Stored items:

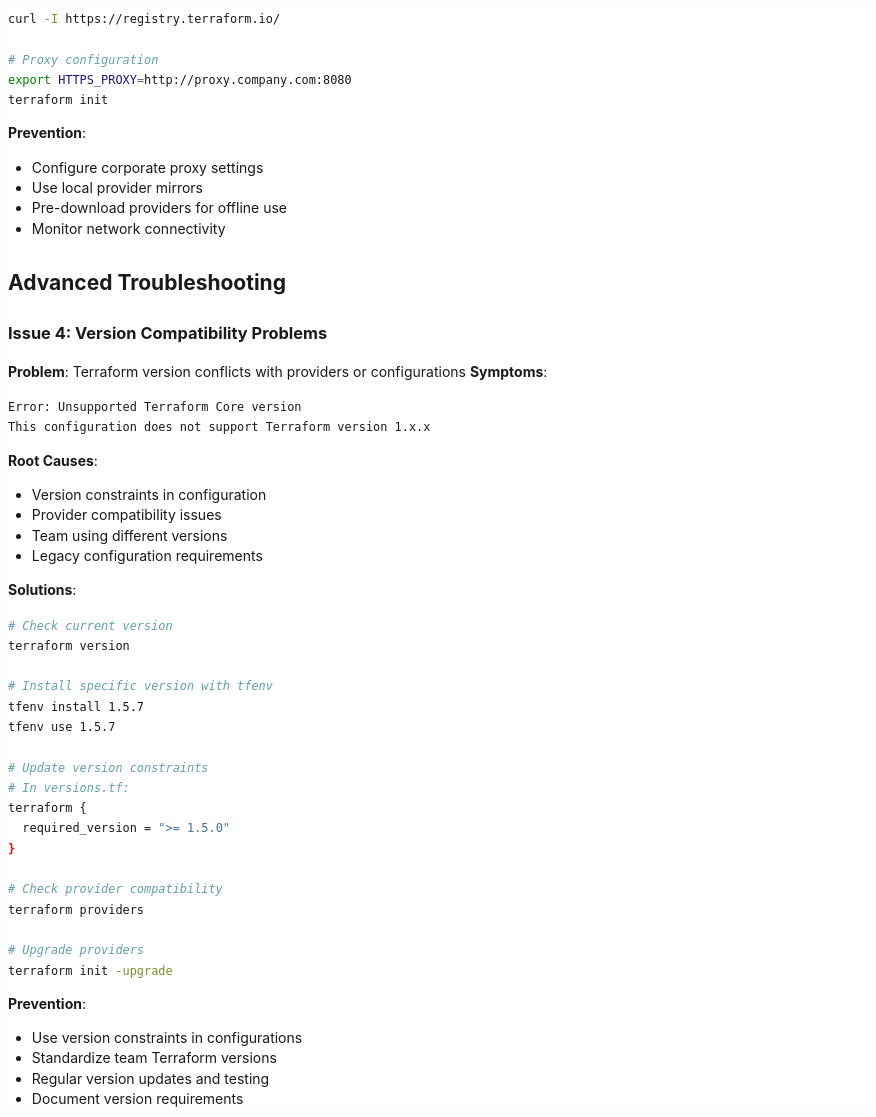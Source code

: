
 ```bash
curl -I https://registry.terraform.io/

# Proxy configuration
export HTTPS_PROXY=http://proxy.company.com:8080
terraform init
```

**Prevention**:
- Configure corporate proxy settings
- Use local provider mirrors
- Pre-download providers for offline use
- Monitor network connectivity

## Advanced Troubleshooting

### Issue 4: Version Compatibility Problems
**Problem**: Terraform version conflicts with providers or configurations
**Symptoms**:
```
Error: Unsupported Terraform Core version
This configuration does not support Terraform version 1.x.x
```

**Root Causes**:
- Version constraints in configuration
- Provider compatibility issues
- Team using different versions
- Legacy configuration requirements

**Solutions**:
```bash
# Check current version
terraform version

# Install specific version with tfenv
tfenv install 1.5.7
tfenv use 1.5.7

# Update version constraints
# In versions.tf:
terraform {
  required_version = ">= 1.5.0"
}

# Check provider compatibility
terraform providers

# Upgrade providers
terraform init -upgrade
```

**Prevention**:
- Use version constraints in configurations
- Standardize team Terraform versions
- Regular version updates and testing
- Document version requirements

What to do:
Search the entries for the string "init" and return each line where it turns up.

Finished task:
terraform init
terraform init -upgrade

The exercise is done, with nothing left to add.